[Plain-text document sources]
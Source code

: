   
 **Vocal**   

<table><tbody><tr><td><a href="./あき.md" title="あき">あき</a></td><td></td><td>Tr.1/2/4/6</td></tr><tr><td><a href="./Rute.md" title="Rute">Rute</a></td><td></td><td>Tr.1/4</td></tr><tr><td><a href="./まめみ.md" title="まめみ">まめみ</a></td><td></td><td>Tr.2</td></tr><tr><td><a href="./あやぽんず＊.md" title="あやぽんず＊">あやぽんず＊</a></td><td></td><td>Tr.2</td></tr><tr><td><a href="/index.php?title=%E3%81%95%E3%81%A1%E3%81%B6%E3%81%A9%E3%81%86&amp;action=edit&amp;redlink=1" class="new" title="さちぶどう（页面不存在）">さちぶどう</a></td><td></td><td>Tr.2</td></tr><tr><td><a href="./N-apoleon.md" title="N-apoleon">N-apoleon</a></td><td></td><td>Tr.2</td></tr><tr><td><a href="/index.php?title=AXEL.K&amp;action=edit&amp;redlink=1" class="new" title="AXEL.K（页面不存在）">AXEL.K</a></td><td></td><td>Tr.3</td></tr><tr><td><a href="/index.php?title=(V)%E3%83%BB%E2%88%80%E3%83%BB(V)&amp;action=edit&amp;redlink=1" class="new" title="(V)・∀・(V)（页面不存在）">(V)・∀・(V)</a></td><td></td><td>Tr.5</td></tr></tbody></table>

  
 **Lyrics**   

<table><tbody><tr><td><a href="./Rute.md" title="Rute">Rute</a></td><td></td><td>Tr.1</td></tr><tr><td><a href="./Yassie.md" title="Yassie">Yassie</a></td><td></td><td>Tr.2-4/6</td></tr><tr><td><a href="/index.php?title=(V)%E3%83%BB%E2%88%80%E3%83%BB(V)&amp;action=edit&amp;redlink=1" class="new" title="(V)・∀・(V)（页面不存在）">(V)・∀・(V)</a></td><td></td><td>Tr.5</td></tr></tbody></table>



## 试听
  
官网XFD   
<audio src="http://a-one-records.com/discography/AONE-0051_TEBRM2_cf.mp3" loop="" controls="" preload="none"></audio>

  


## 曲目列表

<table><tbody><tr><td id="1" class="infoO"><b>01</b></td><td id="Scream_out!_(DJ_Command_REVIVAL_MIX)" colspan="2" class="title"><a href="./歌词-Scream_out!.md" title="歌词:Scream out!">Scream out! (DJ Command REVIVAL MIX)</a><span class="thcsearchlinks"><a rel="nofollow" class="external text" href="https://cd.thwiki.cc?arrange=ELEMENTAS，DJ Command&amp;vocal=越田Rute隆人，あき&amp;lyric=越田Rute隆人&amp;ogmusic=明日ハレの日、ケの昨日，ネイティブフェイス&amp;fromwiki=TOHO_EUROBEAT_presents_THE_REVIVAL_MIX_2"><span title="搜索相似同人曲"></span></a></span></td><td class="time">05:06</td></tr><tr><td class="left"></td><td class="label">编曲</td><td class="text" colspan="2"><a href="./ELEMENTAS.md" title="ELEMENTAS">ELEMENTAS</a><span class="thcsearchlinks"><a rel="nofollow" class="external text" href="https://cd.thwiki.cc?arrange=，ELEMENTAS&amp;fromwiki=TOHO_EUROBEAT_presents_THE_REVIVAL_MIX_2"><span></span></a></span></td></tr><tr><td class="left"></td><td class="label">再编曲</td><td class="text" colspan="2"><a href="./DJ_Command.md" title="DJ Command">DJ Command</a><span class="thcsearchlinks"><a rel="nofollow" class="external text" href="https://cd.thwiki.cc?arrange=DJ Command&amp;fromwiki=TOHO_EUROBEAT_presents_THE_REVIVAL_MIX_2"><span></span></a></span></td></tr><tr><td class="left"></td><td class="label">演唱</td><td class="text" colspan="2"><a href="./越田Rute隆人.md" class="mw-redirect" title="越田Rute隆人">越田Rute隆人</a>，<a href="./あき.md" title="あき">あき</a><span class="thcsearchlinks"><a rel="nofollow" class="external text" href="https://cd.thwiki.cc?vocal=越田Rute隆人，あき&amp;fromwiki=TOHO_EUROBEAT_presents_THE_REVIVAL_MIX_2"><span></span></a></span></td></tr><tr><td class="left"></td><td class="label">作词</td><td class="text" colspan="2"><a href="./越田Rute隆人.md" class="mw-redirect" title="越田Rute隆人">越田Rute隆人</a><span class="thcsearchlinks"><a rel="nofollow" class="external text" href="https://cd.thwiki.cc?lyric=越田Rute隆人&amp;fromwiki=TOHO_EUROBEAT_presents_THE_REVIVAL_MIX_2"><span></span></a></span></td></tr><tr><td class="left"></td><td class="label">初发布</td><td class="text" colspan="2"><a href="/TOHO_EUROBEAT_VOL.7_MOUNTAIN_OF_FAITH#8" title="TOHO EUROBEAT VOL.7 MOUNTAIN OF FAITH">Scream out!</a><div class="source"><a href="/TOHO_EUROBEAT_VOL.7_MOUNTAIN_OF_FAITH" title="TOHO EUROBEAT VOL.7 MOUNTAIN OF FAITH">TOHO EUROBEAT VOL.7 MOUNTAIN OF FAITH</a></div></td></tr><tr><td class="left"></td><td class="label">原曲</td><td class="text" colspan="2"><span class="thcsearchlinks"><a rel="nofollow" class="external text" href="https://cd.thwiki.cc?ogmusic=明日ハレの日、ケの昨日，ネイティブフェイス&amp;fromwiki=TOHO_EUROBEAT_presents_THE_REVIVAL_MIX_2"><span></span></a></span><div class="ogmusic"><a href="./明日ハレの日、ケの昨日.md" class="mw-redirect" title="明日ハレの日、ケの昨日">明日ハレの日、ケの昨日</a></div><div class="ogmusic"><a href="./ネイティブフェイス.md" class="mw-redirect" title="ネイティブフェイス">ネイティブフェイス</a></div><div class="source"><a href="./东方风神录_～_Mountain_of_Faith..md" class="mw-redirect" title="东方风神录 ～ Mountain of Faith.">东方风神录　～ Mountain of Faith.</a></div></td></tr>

*What needs to be done*:
May I have all of the records repeated exactly?

*Result for this task*:
Source code

:   
 **Vocal**   

<table><tbody><tr><td><a href="./あき.md" title="あき">あき</a></td><td></td><td>Tr.1/2/4/6</td></tr><tr><td><a href="./Rute.md" title="Rute">Rute</a></td><td></td><td>Tr.1/4</td></tr><tr><td><a href="./まめみ.md" title="まめみ">まめみ</a></td><td></td><td>Tr.2</td></tr><tr><td><a href="./あやぽんず＊.md" title="あやぽんず＊">あやぽんず＊</a></td><td></td><td>Tr.2</td></tr><tr><td><a href="/index.php?title=%E3%81%95%E3%81%A1%E3%81%B6%E3%81%A9%E3%81%86&amp;action=edit&amp;redlink=1" class="new" title="さちぶどう（页面不存在）">さちぶどう</a></td><td></td><td>Tr.2</td></tr><tr><td><a href="./N-apoleon.md" title="N-apoleon">N-apoleon</a></td><td></td><td>Tr.2</td></tr><tr><td><a href="/index.php?title=AXEL.K&amp;action=edit&amp;redlink=1" class="new" title="AXEL.K（页面不存在）">AXEL.K</a></td><td></td><td>Tr.3</td></tr><tr><td><a href="/index.php?title=(V)%E3%83%BB%E2%88%80%E3%83%BB(V)&amp;action=edit&amp;redlink=1" class="new" title="(V)・∀・(V)（页面不存在）">(V)・∀・(V)</a></td><td></td><td>Tr.5</td></tr></tbody></table>

  
 **Lyrics**   

<table><tbody><tr><td><a href="./Rute.md" title="Rute">Rute</a></td><td></td><td>Tr.1</td></tr><tr><td><a href="./Yassie.md" title="Yassie">Yassie</a></td><td></td><td>Tr.2-4/6</td></tr><tr><td><a href="/index.php?title=(V)%E3%83%BB%E2%88%80%E3%83%BB(V)&amp;action=edit&amp;redlink=1" class="new" title="(V)・∀・(V)（页面不存在）">(V)・∀・(V)</a></td><td></td><td>Tr.5</td></tr></tbody></table>



## 试听
  
官网XFD   
<audio src="http://a-one-records.com/discography/AONE-0051_TEBRM2_cf.mp3" loop="" controls="" preload="none"></audio>

  


## 曲目列表

<table><tbody><tr><td id="1" class="infoO"><b>01</b></td><td id="Scream_out!_(DJ_Command_REVIVAL_MIX)" colspan="2" class="title"><a href="./歌词-Scream_out!.md" title="歌词:Scream out!">Scream out! (DJ Command REVIVAL MIX)</a><span class="thcsearchlinks"><a rel="nofollow" class="external text" href="https://cd.thwiki.cc?arrange=ELEMENTAS，DJ Command&amp;vocal=越田Rute隆人，あき&amp;lyric=越田Rute隆人&amp;ogmusic=明日ハレの日、ケの昨日，ネイティブフェイス&amp;fromwiki=TOHO_EUROBEAT_presents_THE_REVIVAL_MIX_2"><span title="搜索相似同人曲"></span></a></span></td><td class="time">05:06</td></tr><tr><td class="left"></td><td class="label">编曲</td><td class="text" colspan="2"><a href="./ELEMENTAS.md" title="ELEMENTAS">ELEMENTAS</a><span class="thcsearchlinks"><a rel="nofollow" class="external text" href="https://cd.thwiki.cc?arrange=，ELEMENTAS&amp;fromwiki=TOHO_EUROBEAT_presents_THE_REVIVAL_MIX_2"><span></span></a></span></td></tr><tr><td class="left"></td><td class="label">再编曲</td><td class="text" colspan="2"><a href="./DJ_Command.md" title="DJ Command">DJ Command</a><span class="thcsearchlinks"><a rel="nofollow" class="external text" href="https://cd.thwiki.cc?arrange=DJ Command&amp;fromwiki=TOHO_EUROBEAT_presents_THE_REVIVAL_MIX_2"><span></span></a></span></td></tr><tr><td class="left"></td><td class="label">演唱</td><td class="text" colspan="2"><a href="./越田Rute隆人.md" class="mw-redirect" title="越田Rute隆人">越田Rute隆人</a>，<a href="./あき.md" title="あき">あき</a><span class="thcsearchlinks"><a rel="nofollow" class="external text" href="https://cd.thwiki.cc?vocal=越田Rute隆人，あき&amp;fromwiki=TOHO_EUROBEAT_presents_THE_REVIVAL_MIX_2"><span></span></a></span></td></tr><tr><td class="left"></td><td class="label">作词</td><td class="text" colspan="2"><a href="./越田Rute隆人.md" class="mw-redirect" title="越田Rute隆人">越田Rute隆人</a><span class="thcsearchlinks"><a rel="nofollow" class="external text" href="https://cd.thwiki.cc?lyric=越田Rute隆人&amp;fromwiki=TOHO_EUROBEAT_presents_THE_REVIVAL_MIX_2"><span></span></a></span></td></tr><tr><td class="left"></td><td class="label">初发布</td><td class="text" colspan="2"><a href="/TOHO_EUROBEAT_VOL.7_MOUNTAIN_OF_FAITH#8" title="TOHO EUROBEAT VOL.7 MOUNTAIN OF FAITH">Scream out!</a><div class="source"><a href="/TOHO_EUROBEAT_VOL.7_MOUNTAIN_OF_FAITH" title="TOHO EUROBEAT VOL.7 MOUNTAIN OF FAITH">TOHO EUROBEAT VOL.7 MOUNTAIN OF FAITH</a></div></td></tr><tr><td class="left"></td><td class="label">原曲</td><td class="text" colspan="2"><span class="thcsearchlinks"><a rel="nofollow" class="external text" href="https://cd.thwiki.cc?ogmusic=明日ハレの日、ケの昨日，ネイティブフェイス&amp;fromwiki=TOHO_EUROBEAT_presents_THE_REVIVAL_MIX_2"><span></span></a></span><div class="ogmusic"><a href="./明日ハレの日、ケの昨日.md" class="mw-redirect" title="明日ハレの日、ケの昨日">明日ハレの日、ケの昨日</a></div><div class="ogmusic"><a href="./ネイティブフェイス.md" class="mw-redirect" title="ネイティブフェイス">ネイティブフェイス</a></div><div class="source"><a href="./东方风神录_～_Mountain_of_Faith..md" class="mw-redirect" title="东方风神录 ～ Mountain of Faith.">东方风神录　～ Mountain of Faith.</a></div></td></tr>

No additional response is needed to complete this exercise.